§ How to complete this task
Determine how many lines of the data below contain "triangles", then give only that number.

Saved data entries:

- - - - - - -

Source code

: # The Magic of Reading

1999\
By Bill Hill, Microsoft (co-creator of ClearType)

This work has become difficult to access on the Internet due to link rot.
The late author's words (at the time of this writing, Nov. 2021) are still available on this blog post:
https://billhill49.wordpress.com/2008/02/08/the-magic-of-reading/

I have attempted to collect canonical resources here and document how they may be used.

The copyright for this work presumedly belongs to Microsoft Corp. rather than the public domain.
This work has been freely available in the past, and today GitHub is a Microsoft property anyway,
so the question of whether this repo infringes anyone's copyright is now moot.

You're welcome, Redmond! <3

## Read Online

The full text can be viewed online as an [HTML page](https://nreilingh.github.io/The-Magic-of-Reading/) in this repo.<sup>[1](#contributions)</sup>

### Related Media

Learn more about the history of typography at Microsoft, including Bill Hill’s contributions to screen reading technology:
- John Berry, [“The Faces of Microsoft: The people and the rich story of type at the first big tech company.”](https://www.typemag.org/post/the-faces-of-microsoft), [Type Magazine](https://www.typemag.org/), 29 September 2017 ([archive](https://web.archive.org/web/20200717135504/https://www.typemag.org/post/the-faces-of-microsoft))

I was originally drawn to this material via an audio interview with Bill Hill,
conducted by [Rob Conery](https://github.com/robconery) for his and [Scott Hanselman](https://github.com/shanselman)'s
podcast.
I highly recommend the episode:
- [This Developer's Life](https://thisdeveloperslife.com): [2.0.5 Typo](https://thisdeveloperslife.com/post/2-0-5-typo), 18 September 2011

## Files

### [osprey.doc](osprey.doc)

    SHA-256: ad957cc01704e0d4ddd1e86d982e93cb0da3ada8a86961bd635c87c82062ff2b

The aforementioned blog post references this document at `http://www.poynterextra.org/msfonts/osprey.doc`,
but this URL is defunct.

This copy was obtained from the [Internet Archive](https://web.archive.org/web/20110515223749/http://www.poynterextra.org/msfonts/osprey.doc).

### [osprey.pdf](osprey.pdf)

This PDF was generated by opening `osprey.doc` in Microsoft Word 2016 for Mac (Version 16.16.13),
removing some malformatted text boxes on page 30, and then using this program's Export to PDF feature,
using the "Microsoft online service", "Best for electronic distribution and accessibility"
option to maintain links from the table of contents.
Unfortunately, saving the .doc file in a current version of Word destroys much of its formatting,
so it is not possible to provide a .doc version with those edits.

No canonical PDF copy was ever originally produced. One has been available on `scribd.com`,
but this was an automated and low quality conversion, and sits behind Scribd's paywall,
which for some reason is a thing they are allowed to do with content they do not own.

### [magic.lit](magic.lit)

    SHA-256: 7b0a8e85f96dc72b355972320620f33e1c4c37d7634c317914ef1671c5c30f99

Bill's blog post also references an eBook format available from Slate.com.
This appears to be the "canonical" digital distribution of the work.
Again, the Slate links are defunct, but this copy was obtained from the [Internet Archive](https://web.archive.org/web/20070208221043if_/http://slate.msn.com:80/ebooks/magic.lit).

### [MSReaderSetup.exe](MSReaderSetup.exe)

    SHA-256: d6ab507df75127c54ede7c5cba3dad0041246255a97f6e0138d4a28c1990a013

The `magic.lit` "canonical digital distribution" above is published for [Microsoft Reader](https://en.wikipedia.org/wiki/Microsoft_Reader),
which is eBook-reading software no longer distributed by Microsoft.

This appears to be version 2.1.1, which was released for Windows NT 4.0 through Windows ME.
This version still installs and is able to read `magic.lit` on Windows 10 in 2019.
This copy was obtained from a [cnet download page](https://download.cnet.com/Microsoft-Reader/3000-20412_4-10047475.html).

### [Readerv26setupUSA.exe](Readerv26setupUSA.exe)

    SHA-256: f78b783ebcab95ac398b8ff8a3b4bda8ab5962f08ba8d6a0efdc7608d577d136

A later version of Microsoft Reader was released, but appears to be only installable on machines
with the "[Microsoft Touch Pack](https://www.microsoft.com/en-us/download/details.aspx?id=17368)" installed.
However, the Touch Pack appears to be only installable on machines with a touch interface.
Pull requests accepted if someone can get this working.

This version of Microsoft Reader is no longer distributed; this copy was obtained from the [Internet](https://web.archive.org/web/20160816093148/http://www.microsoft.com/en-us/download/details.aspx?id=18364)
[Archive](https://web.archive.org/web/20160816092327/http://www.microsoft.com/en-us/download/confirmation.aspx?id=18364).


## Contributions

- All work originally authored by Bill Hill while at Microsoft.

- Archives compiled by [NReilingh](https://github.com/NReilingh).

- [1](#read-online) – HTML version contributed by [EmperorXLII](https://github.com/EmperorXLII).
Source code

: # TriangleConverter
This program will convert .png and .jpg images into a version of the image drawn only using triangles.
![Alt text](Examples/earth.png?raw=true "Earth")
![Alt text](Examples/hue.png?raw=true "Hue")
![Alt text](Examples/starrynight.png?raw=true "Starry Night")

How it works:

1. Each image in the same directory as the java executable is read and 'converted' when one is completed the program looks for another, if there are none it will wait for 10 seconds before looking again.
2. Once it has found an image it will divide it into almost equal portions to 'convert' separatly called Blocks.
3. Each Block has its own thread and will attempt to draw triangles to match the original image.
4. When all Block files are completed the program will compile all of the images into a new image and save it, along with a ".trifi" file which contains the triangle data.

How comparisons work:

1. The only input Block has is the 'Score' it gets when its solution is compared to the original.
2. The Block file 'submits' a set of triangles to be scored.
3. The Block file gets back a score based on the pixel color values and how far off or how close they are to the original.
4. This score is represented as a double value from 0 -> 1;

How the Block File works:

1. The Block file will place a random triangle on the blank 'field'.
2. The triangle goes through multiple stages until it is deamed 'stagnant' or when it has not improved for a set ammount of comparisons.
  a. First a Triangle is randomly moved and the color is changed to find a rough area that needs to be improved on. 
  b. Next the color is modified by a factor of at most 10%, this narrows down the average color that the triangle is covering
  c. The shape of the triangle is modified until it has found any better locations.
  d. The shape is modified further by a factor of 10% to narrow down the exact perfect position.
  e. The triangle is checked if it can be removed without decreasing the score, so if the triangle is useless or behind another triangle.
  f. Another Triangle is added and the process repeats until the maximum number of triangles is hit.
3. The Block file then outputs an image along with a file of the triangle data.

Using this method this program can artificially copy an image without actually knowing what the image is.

- - - - - - -

§ The completed task
4